What Influenced Us
If you want to learn the MetaCell view of the world, it helps to know the influences that helped form it. MetaCell has been around since 2011. Since then there’s been a number of key influencers that have marked the company culture.
- Remote: As an employer, restricting your hiring to a small geographic region means you’re not getting the best people you can. As an employee, restricting your job search to companies within a reasonable commute means you’re not working for the best company you can. REMOTE shows both employers and employees how they can work together, remotely, from any desk, in any place, anytime, anywhere.
- Rework: Most business books give you the same old advice: write a business plan, study the competition, seek investors, yadda yadda. If you’re looking for a book like that, put this one back on the shelf. REWORK is the perfect playbook for anyone who’s ever dreamed of doing it on their own. Entrepreneurs, small-business owners, and artists who don’t want to starve will all find valuable guidance in these pages.

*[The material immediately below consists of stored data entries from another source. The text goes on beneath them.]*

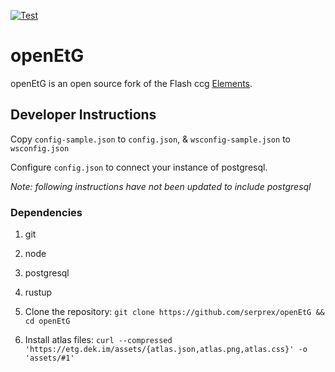 [![Test](https://github.com/serprex/openEtG/workflows/.github/workflows/cargo-test.yml/badge.svg)](https://github.com/serprex/openEtG/actions?query=workflow%3A.github%2Fworkflows%2Fcargo-test.yml)

# openEtG

openEtG is an open source fork of the Flash ccg [Elements](http://elementsthegame.com).

## Developer Instructions

Copy `config-sample.json` to `config.json`, & `wsconfig-sample.json` to `wsconfig.json`

Configure `config.json` to connect your instance of postgresql.

_Note: following instructions have not been updated to include postgresql_

### Dependencies

1. git
1. node
1. postgresql
1. rustup

1. Clone the repository: `git clone https://github.com/serprex/openEtG && cd openEtG`
1. Install atlas files: `curl --compressed 'https://etg.dek.im/assets/{atlas.json,atlas.png,atlas.css}' -o 'assets/#1'`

- It doesn’t have to be crazy at work: “It’s crazy at work.” How often have you heard that? Or said it yourself? Probably too often. For many, “it’s crazy at work” has become their normal. But why’s that? At the root is an onslaught of physical and virtual real-time distractions slicing work days into a series of fleeting work moments. Tie that together with a trend of over-collaboration, plus an unhealthy obsession with growth at any cost, and you’ve got the building blocks for an anxious, crazy mess.
It’s no wonder people are working longer, earlier, later, on weekends, and whenever they have a spare moment. People can’t get work done at work anymore. Work claws away at life. Life has become work’s leftovers. The doggy bag. The remnants. The scraps. That’s just not OK. It’s unacceptable.

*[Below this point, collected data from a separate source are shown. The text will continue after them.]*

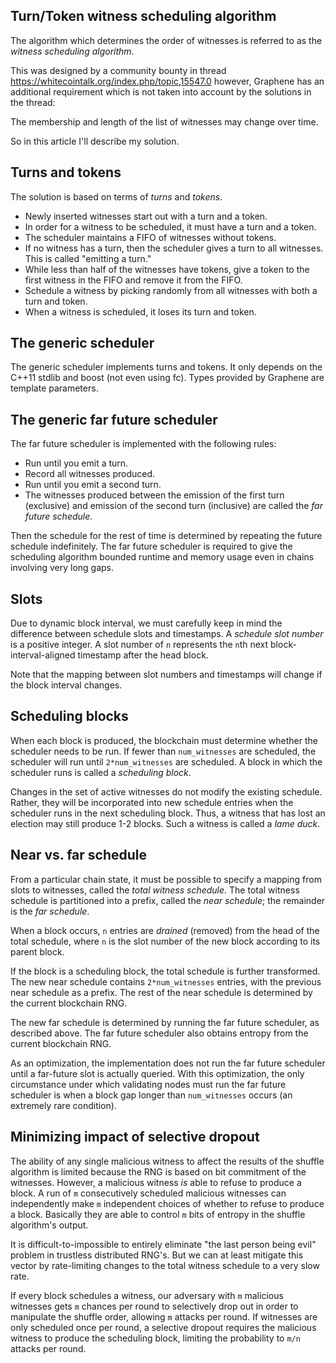 
Turn/Token witness scheduling algorithm
---------------------------------------

The algorithm which determines the order of witnesses is referred
to as the *witness scheduling algorithm*.

This was designed by a community bounty in thread
https://whitecointalk.org/index.php/topic,15547.0
however, Graphene has an additional requirement which
is not taken into account by the solutions in the thread:

The membership and length of the list of witnesses may change over
time.

So in this article I'll describe my solution.

Turns and tokens
----------------

The solution is based on terms of *turns* and *tokens*.

- Newly inserted witnesses start out with a turn and a token.
- In order for a witness to be scheduled, it must have a turn and a token.
- The scheduler maintains a FIFO of witnesses without tokens.
- If no witness has a turn, then the scheduler gives a turn to all witnesses.  This is called "emitting a turn."
- While less than half of the witnesses have tokens, give a token to the first witness in the FIFO and remove it from the FIFO.
- Schedule a witness by picking randomly from all witnesses with both a turn and token.
- When a witness is scheduled, it loses its turn and token.

The generic scheduler
---------------------

The generic scheduler implements turns and tokens.  It only depends
on the C++11 stdlib and boost (not even using fc).  Types provided
by Graphene are template parameters.

The generic far future scheduler
--------------------------------

The far future scheduler is implemented with the following rules:

- Run until you emit a turn.
- Record all witnesses produced.
- Run until you emit a second turn.
- The witnesses produced between the emission of the first turn (exclusive)
and emission of the second turn (inclusive) are called the *far future schedule*.

Then the schedule for the rest of time is determined by repeating
the future schedule indefinitely.  The far future scheduler is required
to give the scheduling algorithm bounded runtime and memory usage even
in chains involving very long gaps.

Slots
-----

Due to dynamic block interval, we must carefully keep in mind
the difference between schedule slots and timestamps.  A
*schedule slot number* is a positive integer.  A slot number of `n`
represents the `n`th next block-interval-aligned timestamp after
the head block.

Note that the mapping between slot numbers and timestamps will change
if the block interval changes.

Scheduling blocks
-----------------

When each block is produced, the blockchain must determine whether
the scheduler needs to be run.  If fewer than `num_witnesses` are
scheduled, the scheduler will run until `2*num_witnesses` are scheduled.
A block in which the scheduler runs is called a *scheduling block*.

Changes in the set of active witnesses do not modify the existing
schedule.  Rather, they will be incorporated into new schedule entries
when the scheduler runs in the next scheduling block.  Thus, a witness
that has lost an election may still produce 1-2 blocks.  Such a witness
is called a *lame duck*.

Near vs. far schedule
---------------------

From a particular chain state, it must be possible to specify a
mapping from slots to witnesses, called the *total witness schedule*.
The total witness schedule is partitioned into a prefix, called the
*near schedule*; the remainder is the *far schedule*.

When a block occurs, `n` entries are *drained* (removed) from the head
of the total schedule, where `n` is the slot number of the new block
according to its parent block.

If the block is a scheduling block, the total schedule is further
transformed.  The new near schedule contains `2*num_witnesses` entries,
with the previous near schedule as a prefix.  The rest of the near
schedule is determined by the current blockchain RNG.

The new far schedule is determined by running the far future scheduler,
as described above.  The far future scheduler also obtains entropy
from the current blockchain RNG.

As an optimization, the implementation does not run the far future
scheduler until a far-future slot is actually queried.  With this
optimization, the only circumstance under which validating nodes must
run the far future scheduler is when a block gap longer than `num_witnesses`
occurs (an extremely rare condition).

Minimizing impact of selective dropout
--------------------------------------

The ability of any single malicious witness to affect the results of the
shuffle algorithm is limited because the RNG is based on bit commitment
of the witnesses.  However, a malicious witness *is* able to
refuse to produce a block.  A run of `m` consecutively scheduled
malicious witnesses can independently make `m` independent choices
of whether to refuse to produce a block.  Basically they are able to
control `m` bits of entropy in the shuffle algorithm's output.

It is difficult-to-impossible to entirely eliminate "the last person
being evil" problem in trustless distributed RNG's.  But we can at least
mitigate this vector by rate-limiting changes to the total witness
schedule to a very slow rate.

If every block schedules a witness, our adversary with `m` malicious
witnesses gets `m` chances per round to selectively drop out in order
to manipulate the shuffle order, allowing `m` attacks per round.
If witnesses are only scheduled once per round,
a selective dropout requires the malicious witness to produce the
scheduling block, limiting the probability to `m/n` attacks per round.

- The click moment: On the one hand we aren’t surprised by the uncertainty of everyday life, but on the other we believe that success can be analyzed and planned for. It is a revealing paradox. The implications are explosive and they obliterate every common-sense notion we have about strategy and planning.
The Click Moment is about two very simple but highly provocative ideas. The first is that success is random—far more random than we would like to believe. The second is that there are a number of specific actions that we, as individuals and organizations, can take to capture this randomness and focus it in our favor.